If you’ve never worked or lived in the UK before, the idea of finding a job in one of the world’s most mature and competitive job markets can be daunting. Fortunately, the UK has a meritocratic and multicultural business culture, so if you’re good at what you do, and you approach the recruitment market intelligently, then finding and securing your dream job will be within your reach. Once you’ve made sure your personal branding is up to scratch, here are a few tips on what you need to get started on your UK job search, including information on what jobs are available and where to look to find job vacancies in the UK.
Live in the right places
The UK is the third biggest economy in Europe and in 2015 had an unemployment rate of 5.4%. According to figures from the Office for National Statistics, there was a 40% increase in employment levels among people from outside of the UK. Economic activity is focused on London and the south east, with unemployment considerably higher in the west and north, as well as Scotland, Wales and Northern Ireland. In London, the job market is booming with more than 10 times as many advertised jobs as the next best area of the country but, of course, competition can be fierce and the city is notoriously expensive. If you want to earn anything above minimum wage (currently at £6.70 per hour), then you’ll almost certainly need fluent English and it is much easier to get a job if you don’t need a special visa or sponsorship from a company.

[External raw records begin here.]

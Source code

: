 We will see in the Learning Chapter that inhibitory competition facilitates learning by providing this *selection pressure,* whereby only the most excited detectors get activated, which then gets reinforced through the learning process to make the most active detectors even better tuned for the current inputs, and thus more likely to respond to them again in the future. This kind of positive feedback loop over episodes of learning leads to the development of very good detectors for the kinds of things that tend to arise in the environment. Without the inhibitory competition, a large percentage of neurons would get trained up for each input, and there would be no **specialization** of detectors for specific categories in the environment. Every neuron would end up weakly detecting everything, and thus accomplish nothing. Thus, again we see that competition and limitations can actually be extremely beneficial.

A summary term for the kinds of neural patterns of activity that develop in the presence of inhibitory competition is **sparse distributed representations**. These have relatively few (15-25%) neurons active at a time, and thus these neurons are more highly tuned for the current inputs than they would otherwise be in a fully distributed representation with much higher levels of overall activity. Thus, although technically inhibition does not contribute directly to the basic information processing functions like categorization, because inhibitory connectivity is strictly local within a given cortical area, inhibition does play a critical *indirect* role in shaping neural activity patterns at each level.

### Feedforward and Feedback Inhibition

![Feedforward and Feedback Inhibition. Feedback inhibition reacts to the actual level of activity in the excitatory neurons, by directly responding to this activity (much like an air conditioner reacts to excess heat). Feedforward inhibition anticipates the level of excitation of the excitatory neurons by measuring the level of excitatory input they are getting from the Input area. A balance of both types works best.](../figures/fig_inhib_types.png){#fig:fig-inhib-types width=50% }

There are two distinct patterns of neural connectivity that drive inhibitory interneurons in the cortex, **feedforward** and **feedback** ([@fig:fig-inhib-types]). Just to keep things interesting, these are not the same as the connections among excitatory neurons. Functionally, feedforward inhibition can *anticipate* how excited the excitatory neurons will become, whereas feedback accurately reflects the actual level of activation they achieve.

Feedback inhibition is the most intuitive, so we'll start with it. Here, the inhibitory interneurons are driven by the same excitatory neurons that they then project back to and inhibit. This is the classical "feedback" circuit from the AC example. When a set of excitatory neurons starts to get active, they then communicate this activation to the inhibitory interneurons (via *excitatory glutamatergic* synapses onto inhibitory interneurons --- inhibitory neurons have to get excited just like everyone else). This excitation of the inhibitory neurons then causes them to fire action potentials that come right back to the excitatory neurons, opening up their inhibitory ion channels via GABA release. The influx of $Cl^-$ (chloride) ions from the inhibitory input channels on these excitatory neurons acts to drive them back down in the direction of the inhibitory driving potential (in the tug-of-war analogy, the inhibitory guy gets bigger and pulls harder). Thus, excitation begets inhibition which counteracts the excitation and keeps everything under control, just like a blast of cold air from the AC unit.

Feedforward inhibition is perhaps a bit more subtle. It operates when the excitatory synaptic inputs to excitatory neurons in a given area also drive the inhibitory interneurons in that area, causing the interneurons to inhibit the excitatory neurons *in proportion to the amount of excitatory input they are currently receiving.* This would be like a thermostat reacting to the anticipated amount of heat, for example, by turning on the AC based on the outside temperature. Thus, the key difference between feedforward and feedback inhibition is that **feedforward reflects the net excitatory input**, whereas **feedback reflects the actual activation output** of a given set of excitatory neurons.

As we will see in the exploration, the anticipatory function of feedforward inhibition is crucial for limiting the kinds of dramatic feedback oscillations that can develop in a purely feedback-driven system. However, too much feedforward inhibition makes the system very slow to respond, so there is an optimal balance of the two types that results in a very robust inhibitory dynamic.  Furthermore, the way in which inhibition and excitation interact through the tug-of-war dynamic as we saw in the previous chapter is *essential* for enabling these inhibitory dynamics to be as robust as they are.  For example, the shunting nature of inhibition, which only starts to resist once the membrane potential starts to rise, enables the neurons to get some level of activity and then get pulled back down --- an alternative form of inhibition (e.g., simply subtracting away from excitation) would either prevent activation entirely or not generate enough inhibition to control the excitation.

Be the right kind of professional
Some vocations are more in demand than others, so if you’re an engineer, in IT (analyst, coder, programmer, web designer), a scientist, medical practitioner, science teacher or international-level footballer, then you will probably find it relatively easy to get a job in the UK, as these occupations are all in demand.
Check your qualifications
You can identify how your qualifications compare to UK qualifications through UK NARIC. If you are a professional member of an association, or are certified in some way – eg as an accountant – contact the relevant professional body to see if your qualifications are formally recognised.
Have the right visa
Anyone from the European Union (EU), European Economic Area (EU plus Liechtenstein, Iceland and Norway) or Switzerland can work in the UK no problem, as long as you have a valid passport or ID card. If you don’t have a passport from those countries, but are living with a partner or family who does, you can apply for a residence card. However, if that doesn’t apply to you, you’ll need a work permit, which an employer will need to apply for on your behalf. Students can work for up to 20 hours a week, as long as the position is not full-time or permanent.

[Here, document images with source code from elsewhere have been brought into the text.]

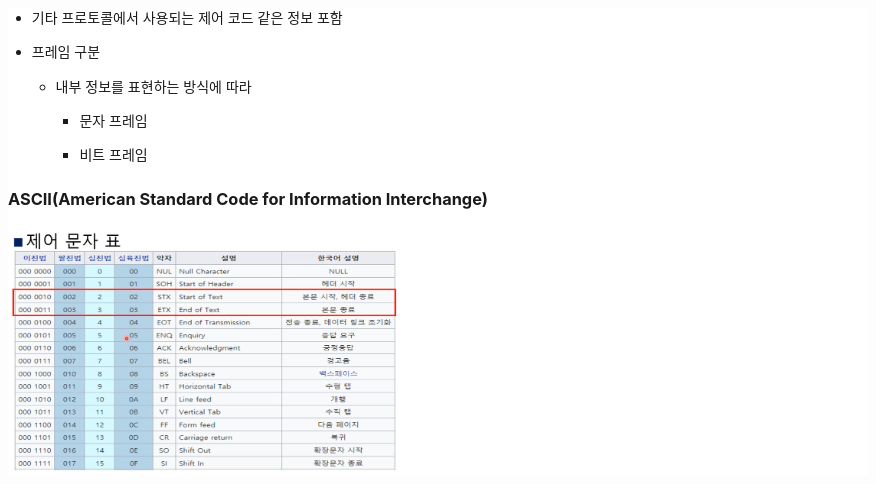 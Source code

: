   - 기타 프로토콜에서 사용되는 제어 코드 같은 정보 포함

- 프레임 구분

  - 내부 정보를 표현하는 방식에 따라

    - 문자 프레임

    - 비트 프레임

### ASCII(American Standard Code for Information Interchange)

<img src="assets/2023-02-25-18-05-33-image.png" title="" alt="" width="392">
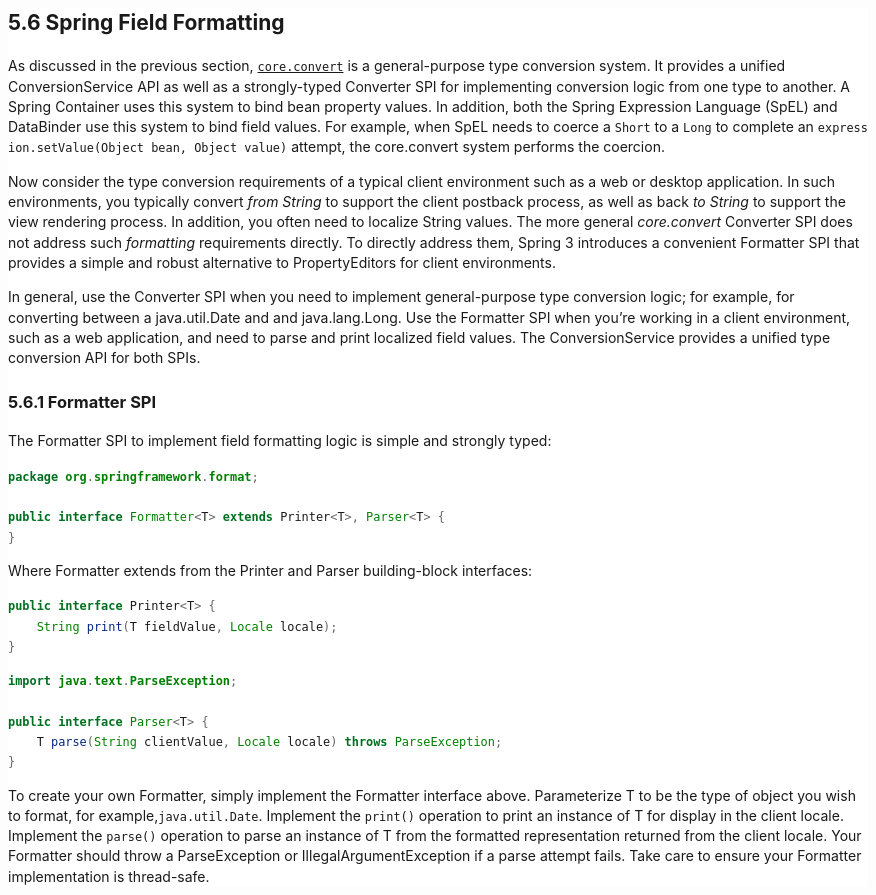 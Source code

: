## 5.6 Spring Field Formatting

As discussed in the previous section, [`core.convert`](http://docs.spring.io/spring/docs/5.0.0.M5/spring-framework-reference/htmlsingle/#core-convert) is a general-purpose type conversion system. It provides a unified ConversionService API as well as a strongly-typed Converter SPI for implementing conversion logic from one type to another. A Spring Container uses this system to bind bean property values. In addition, both the Spring Expression Language (SpEL) and DataBinder use this system to bind field values. For example, when SpEL needs to coerce a `Short` to a `Long` to complete an `expression.setValue(Object bean, Object value)` attempt, the core.convert system performs the coercion.

Now consider the type conversion requirements of a typical client environment such as a web or desktop application. In such environments, you typically convert *from String* to support the client postback process, as well as back *to String* to support the view rendering process. In addition, you often need to localize String values. The more general *core.convert* Converter SPI does not address such *formatting* requirements directly. To directly address them, Spring 3 introduces a convenient Formatter SPI that provides a simple and robust alternative to PropertyEditors for client environments.

In general, use the Converter SPI when you need to implement general-purpose type conversion logic; for example, for converting between a java.util.Date and and java.lang.Long. Use the Formatter SPI when you’re working in a client environment, such as a web application, and need to parse and print localized field values. The ConversionService provides a unified type conversion API for both SPIs.

### 5.6.1 Formatter SPI

The Formatter SPI to implement field formatting logic is simple and strongly typed:

```java
package org.springframework.format;

public interface Formatter<T> extends Printer<T>, Parser<T> {
}
```

Where Formatter extends from the Printer and Parser building-block interfaces:

```java
public interface Printer<T> {
	String print(T fieldValue, Locale locale);
}
```

```java
import java.text.ParseException;

public interface Parser<T> {
	T parse(String clientValue, Locale locale) throws ParseException;
}
```

To create your own Formatter, simply implement the Formatter interface above. Parameterize T to be the type of object you wish to format, for example,`java.util.Date`. Implement the `print()` operation to print an instance of T for display in the client locale. Implement the `parse()` operation to parse an instance of T from the formatted representation returned from the client locale. Your Formatter should throw a ParseException or IllegalArgumentException if a parse attempt fails. Take care to ensure your Formatter implementation is thread-safe.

Look in the right places – great websites
If you’re from the EU, EEA or Switzerland, you can look for a job in the UK through the EURES, a job portal network that is designed to aid free movement within the European Economic Area. As well as looking for work, you can upload your CV and find about the key legal and administrative matters involved in working in the UK.
Expatica’s UK job pages have an excellent selection of jobs throughout the UK in a range of different sectors.
There are hundreds of UK job portals; here are the market leaders.
Specialist websites include:
Careworx – care workers, social workers, nursing and managers
Caterer – hospitality, restaurants, hotels, pubs, bars and catering
Charityjobs – charities
CWJobs – IT
Design Week – design, branding, copywriting, artworking, exhibitions, graphics, interiors, furniture and packaging
Hays – management and professional level jobs
Justengineers – engineering
Madjobs – marketing and advertising
Mandy – TV and film
NHSjobs – jobs in all sectors of the National Health Service throughout the UK, from medics and nurses, through administration to cleaning and services
Prospects – graduates
Splashfind – top 100 UK specialist jobsites
More places to look
Recruitment agencies can be useful if you’re an ‘in demand’ type of professional, but otherwise, they simply make your job application more expensive for an employer to say ‘yes’ to, because they come with a large fee attached. Focus your attention on direct approaches to organisations that look relevant. Look on LinkedIn for jobs where the employer are advertising directly to candidates. Make sure, of course, that your profile is as good as it can be, and if in doubt, get help from a professional CV and LinkedIn writing company. LinkedIn is a powerhouse for recruitment networking; turn yourself into a professional-level networker by maxing out your profile completion percentage, joining as many groups as possible and using it to kick-start a wider networking effort, including going to events and joining forums.
Once you’ve found the right job to apply for, you need to prepare your application, so you’ll also need to know what to expect in a British job interview, and what to do – and what to avoid – during the interview. Do as much preparation as possible and consider investing in professional interview training to make sure you give yourself the best possible chance of landing that first offer of a job.